In 2020, this program changed – allowing kickback only for the first year, and capping payout at each referred model’s first million – but by then, the site had already become a household name. Everyone from celebrities to school teachers wanted – or, in many cases, needed – a piece of the proverbial pie. With mainstream acceptance came, yet again, the conservative pushback against the availability of online porn.
The National Center on Sexual Exploitation (NCOSE) added OnlyFans onto their hit list of top offenders for the first time in 2021. The organization’s “dirty dozen” list placed them alongside businesses like Reddit, Twitter, Visa, and the state of Nevada as “major contributors to sexual exploitation,” stating that OnlyFans creators, “pay the high price of psychological, emotional, and physical harm that the sex industry imparts.” Days later, OnlyFans announced they would ban sexually explicit content from their website.
This was the newest frontier for anti-sex industry organizations. With Backpage taken down, Eros raided by Homeland Security, and Visa cutting ties to PornHub, the next battle to take on was OnlyFans. On the heels of FOSTA/SESTA – the 2018 amendment to the CDA that could hold websites liable for trafficking – the anti-porn lobby had new fuel in their fire in addition to the decades-old puritanical argument of enforcing obscenity law. Websites quickly changed their ToS, and either offshored their servers, or banned adult content entirely.

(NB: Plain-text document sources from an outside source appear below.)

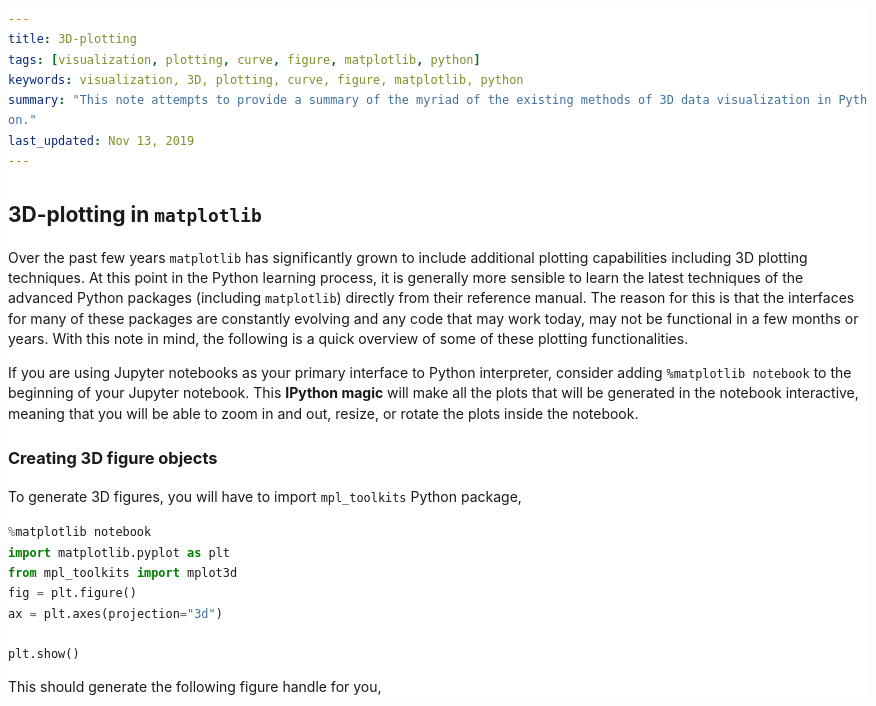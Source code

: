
 ```yaml
---
title: 3D-plotting
tags: [visualization, plotting, curve, figure, matplotlib, python]
keywords: visualization, 3D, plotting, curve, figure, matplotlib, python
summary: "This note attempts to provide a summary of the myriad of the existing methods of 3D data visualization in Python."
last_updated: Nov 13, 2019
---
```


## 3D-plotting in `matplotlib`  

Over the past few years `matplotlib` has significantly grown to include additional plotting capabilities including 3D plotting techniques. At this point in the Python learning process, it is generally more sensible to learn the latest techniques of the advanced Python packages (including `matplotlib`) directly from their reference manual. The reason for this is that the interfaces for many of these packages are constantly evolving and any code that may work today, may not be functional in a few months or years. With this note in mind, the following is a quick overview of some of these plotting functionalities.  


If you are using Jupyter notebooks as your primary interface to Python interpreter, consider adding `%matplotlib notebook` to the beginning of your Jupyter notebook. This **IPython magic** will make all the plots that will be generated in the notebook interactive, meaning that you will be able to zoom in and out, resize, or rotate the plots inside the notebook.


### Creating 3D figure objects  

To generate 3D figures, you will have to import `mpl_toolkits` Python package,  

```python
%matplotlib notebook
import matplotlib.pyplot as plt
from mpl_toolkits import mplot3d
fig = plt.figure()
ax = plt.axes(projection="3d")

plt.show()
```

This should generate the following figure handle for you,

<figure>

Despite the site requiring ID verification for all users, biometric face scans for creators, and now having some of the most restrictive policy around content – including a lengthy list of banned words, ranging from hypnotize to lactate – OnlyFans still cracked under the pressure of the anti-sex industry lobby. Institutes that claim to fight for victims in the sex industry – in a legal manner, not in a material one – like NCOSE, Exodus Cry, and Justice Defense Fund, started mounting less pressure on legislature, and more on companies that had ties to porn. A collective campaign began to pressure Visa and Mastercard to immediately stop doing business with PornHub and their parent company MindGeek, with the goal of cutting enough revenue to permanently close the site.